» **Try it**
No pictures belong in the answer. Repeat all the entries exactly.

• • • • •

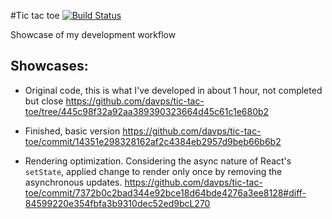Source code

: #Tic tac toe [![Build Status](https://travis-ci.org/davps/tic-tac-toe.svg?branch=master)](https://travis-ci.org/davps/tic-tac-toe)


Showcase of my development workflow 


## Showcases:

- Original code, this is what I've developed in about 1 hour, not completed but close
https://github.com/davps/tic-tac-toe/tree/445c98f32a92aa389390323664d45c61c1e680b2

- Finished, basic version
https://github.com/davps/tic-tac-toe/commit/14351e298328162af2c4384eb2957d9beb66b6b2

- Rendering optimization. 
Considering the async nature of React's `setState`, applied change to render only once by removing the asynchronous updates.
https://github.com/davps/tic-tac-toe/commit/7372b0c2bad344e92bce18d64bde4276a3ee8128#diff-84599220e354fbfa3b9310dec52ed9bcL270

• • • • •

» **Reply to the task**
Source code

: #Tic tac toe [![Build Status](https://travis-ci.org/davps/tic-tac-toe.svg?branch=master)](https://travis-ci.org/davps/tic-tac-toe)


Showcase of my development workflow 


## Showcases:

- Original code, this is what I've developed in about 1 hour, not completed but close
https://github.com/davps/tic-tac-toe/tree/445c98f32a92aa389390323664d45c61c1e680b2

- Finished, basic version
https://github.com/davps/tic-tac-toe/commit/14351e298328162af2c4384eb2957d9beb66b6b2

- Rendering optimization. 
Considering the async nature of React's `setState`, applied change to render only once by removing the asynchronous updates.
https://github.com/davps/tic-tac-toe/commit/7372b0c2bad344e92bce18d64bde4276a3ee8128#diff-84599220e354fbfa3b9310dec52ed9bcL270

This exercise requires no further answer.